[Plain-text document sources]
● ● ● ● ●

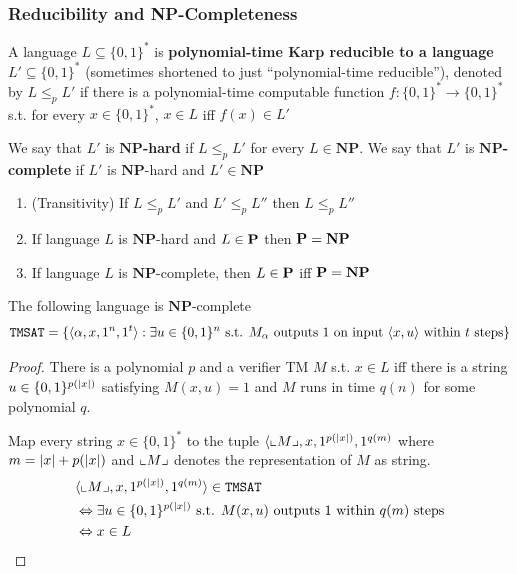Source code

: \documentclass[11pt]{article}
\def \NP {\textbf{NP}}
\def \NP {\textbf{NP}}
\def \TMSAT {\texttt{TMSAT}}
\begin{document}
\subsubsection{Reducibility and NP-Completeness}
\label{sec:org0725b0e}
\begin{definition}[]
A language \(L\subseteq\{0,1\}^*\) is \textbf{polynomial-time Karp reducible to a
language} \(L'\subseteq\{0,1\}^*\) (sometimes shortened to just ``polynomial-time reducible''), denoted
by \(L\le_p L'\) if there is a polynomial-time
computable function \(f:\{0,1\}^*\to\{0,1\}^*\) s.t. for every \(x\in\{0,1\}^*\),
\(x\in L\) iff \(f(x)\in L'\)

We say that \(L'\) is \textbf{\(\NP\)-hard} if \(L\le_pL'\) for every \(L\in\NP\). We say that \(L'\)
is \textbf{\(\NP\)-complete} if \(L'\) is \(\NP\)-hard and \(L'\in\NP\)
\end{definition}

\begin{theorem}[]
\begin{enumerate}
\item (Transitivity) If \(L\le_pL'\) and \(L'\le_pL''\) then \(L\le_pL''\)
\item If language \(L\) is \(\NP\)-hard and \(L\in\operatorname{\textbf{P}}\) then \(\bP=\NP\)
\item If language \(L\) is \(\NP\)-complete, then \(L\in\operatorname{\textbf{P}}\) iff \(\bP=\NP\)
\end{enumerate}
\end{theorem}

\begin{theorem}[]
The following language is \(\NP\)-complete
    \begin{equation*}
\TMSAT=\{\la\alpha,x,1^n,1^t\ra:\exists u\in\{0,1\}^n\text{ s.t. }M_\alpha\text{ outputs }1
\text{ on input }\la x,u\ra\text{ within }t\text{ steps}\}
    \end{equation*}
\end{theorem}

\begin{proof}
There is a polynomial \(p\) and a verifier TM \(M\) s.t. \(x\in L\) iff there is a
string \(u\in\{0,1\}^{p(\abs{x})}\) satisfying \(M(x,u)=1\) and \(M\) runs in time \(q(n)\) for
some polynomial \(q\).

Map every string \(x\in\{0,1\}^*\) to the tuple \(\la\lcorner{M},x,1^{p(\abs{x})},1^{q(m)}\)
where \(m=\abs{x}+p(\abs{x})\) and \(\llcorner M \lrcorner\) denotes the representation of \(M\) as
string.
    \begin{align*}
&\la\lcorner{M},x,1^{p(\abs{x})},1^{q(m)}\ra\in\TMSAT\\
&\Leftrightarrow\exists u\in\{0,1\}^{p(\abs{x})}\text{ s.t. }M(x,u)\text{ outputs 1 within }q(m)\text{ steps}\\
&\Leftrightarrow x\in L
    \end{align*}
\end{proof}
\end{document}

● ● ● ● ●

All lines in the entries above that hold the word "TMSAT" need to be copied.

\def \TMSAT {\texttt{TMSAT}}
\TMSAT=\{\la\alpha,x,1^n,1^t\ra:\exists u\in\{0,1\}^n\text{ s.t. }M_\alpha\text{ outputs }1
&\la\lcorner{M},x,1^{p(\abs{x})},1^{q(m)}\ra\in\TMSAT\\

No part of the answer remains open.